Back From the Paint Shop

Hmm.  It looks okay.  It's not exactly the colour that I had intended.
1972 Boler, freshly painted.
Well, maybe it looks pretty good.  The holes that needed patching are patched, and the trailer is ready for all the interior work.  Again, the reason I wanted to have the exterior painted first was because I will be using stainless steel bolts instead of aluminum rivets.  Paint doesn't adhere to stainless steel very well, so my finished exterior will include unpainted bolt heads.

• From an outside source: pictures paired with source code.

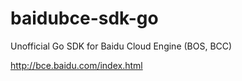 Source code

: # baidubce-sdk-go

Unofficial Go SDK for Baidu Cloud Engine (BOS, BCC)

<http://bce.baidu.com/index.html>
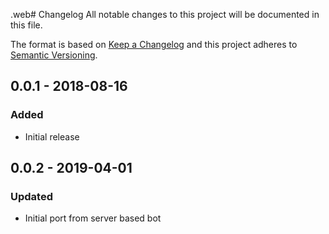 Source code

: .web# Changelog
All notable changes to this project will be documented in this file.

The format is based on [Keep a Changelog](http://keepachangelog.com/en/1.0.0/)
and this project adheres to [Semantic Versioning](http://semver.org/spec/v2.0.0.html).

## 0.0.1 - 2018-08-16
### Added
- Initial release

## 0.0.2 - 2019-04-01
### Updated
- Initial port from server based bot
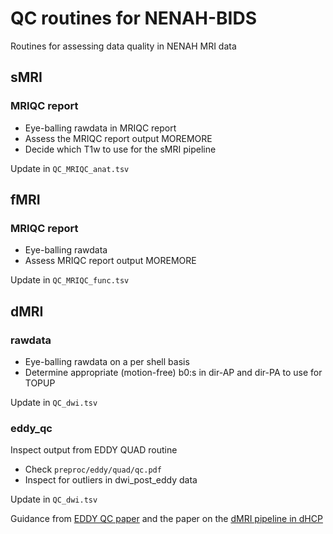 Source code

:# QC routines for NENAH-BIDS
Routines for assessing data quality in NENAH MRI data

## sMRI
### MRIQC report
- Eye-balling rawdata in MRIQC report
- Assess the MRIQC report output MOREMORE
- Decide which T1w to use for the sMRI pipeline

Update in `QC_MRIQC_anat.tsv`

## fMRI
### MRIQC report
- Eye-balling rawdata
- Assess MRIQC report output MOREMORE

Update in `QC_MRIQC_func.tsv`

## dMRI
### rawdata 
- Eye-balling rawdata on a per shell basis
- Determine appropriate (motion-free) b0:s in dir-AP and dir-PA to use for TOPUP

Update in `QC_dwi.tsv`

### eddy_qc
Inspect output from EDDY QUAD routine
- Check `preproc/eddy/quad/qc.pdf`
- Inspect for outliers in dwi_post_eddy data

Update in `QC_dwi.tsv`

Guidance from [EDDY QC paper](https://www.sciencedirect.com/science/article/pii/S1053811918319451) and the paper on the [dMRI pipeline in dHCP](https://www.sciencedirect.com/science/article/pii/S1053811918304889?via%3Dihub)
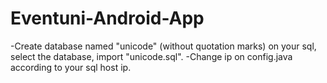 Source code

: # Eventuni-Android-App

-Create database named "unicode" (without quotation marks) on your sql, select the database, import "unicode.sql".
-Change ip on config.java according to your sql host ip.
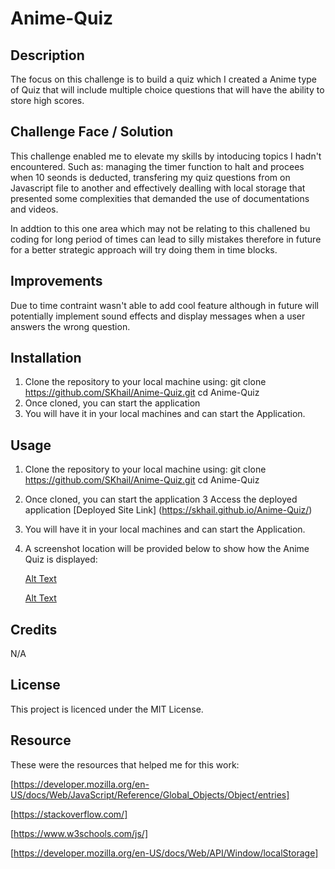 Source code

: # Anime-Quiz

## Description

The focus on this challenge is to build a quiz which I created a Anime type of Quiz that will include multiple choice questions that will have the ability to store high scores.

## Challenge Face / Solution

This challenge enabled me to elevate my skills by intoducing topics I hadn't encountered. Such as: managing the timer function to halt and procees when 10 seonds is deducted, transfering my quiz questions from on Javascript file to another and effectively dealling with local storage that presented some complexities that demanded the use of documentations and videos.

In addtion to this one area which may not be relating to this challened bu coding for long period of times can lead to silly mistakes therefore in future for a better strategic approach will try doing them in time blocks.

## Improvements

Due to time contraint wasn't able to add cool feature although in future will potentially implement sound effects and display messages when a user answers the wrong question.

## Installation

1.  Clone the repository to your local machine using:
    git clone https://github.com/SKhail/Anime-Quiz.git
    cd Anime-Quiz
2.  Once cloned, you can start the application
3.  You will have it in your local machines and can start the Application.

## Usage

1.  Clone the repository to your local machine using:
    git clone https://github.com/SKhail/Anime-Quiz.git
    cd Anime-Quiz
2.  Once cloned, you can start the application
    3 Access the deployed application [Deployed Site Link] (https://skhail.github.io/Anime-Quiz/)
3.  You will have it in your local machines and can start the Application.
4.  A screenshot location will be provided below to show how the Anime Quiz is displayed:

    [Alt Text](assets/images/MainPage.png)

    [Alt Text](assets/images/DisplayHighScore.png)

## Credits

N/A

## License

This project is licenced under the MIT License.

## Resource

These were the resources that helped me for this work:

[https://developer.mozilla.org/en-US/docs/Web/JavaScript/Reference/Global_Objects/Object/entries]

[https://stackoverflow.com/]

[https://www.w3schools.com/js/]

[https://developer.mozilla.org/en-US/docs/Web/API/Window/localStorage]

My wife and I used Benjamin Moore paint chips when we chose our two colours.  We settled on Eucalyptus Leaf and Bavarian Cream.  My body shop guy got us something closer to a pea-green and a very white white.  Here are some more pictures:

My body shop guy had difficulty installing the front and rear Lexan windows-- it was too tight a fit, and he couldn't insert the lock strip.  He told me he thought the person I bought them from must have cut outside the line he traced from the original, rather than inside. So, I'm going to borrow his trailer lights and take the Boler to town and get the windows re-sized and installed properly.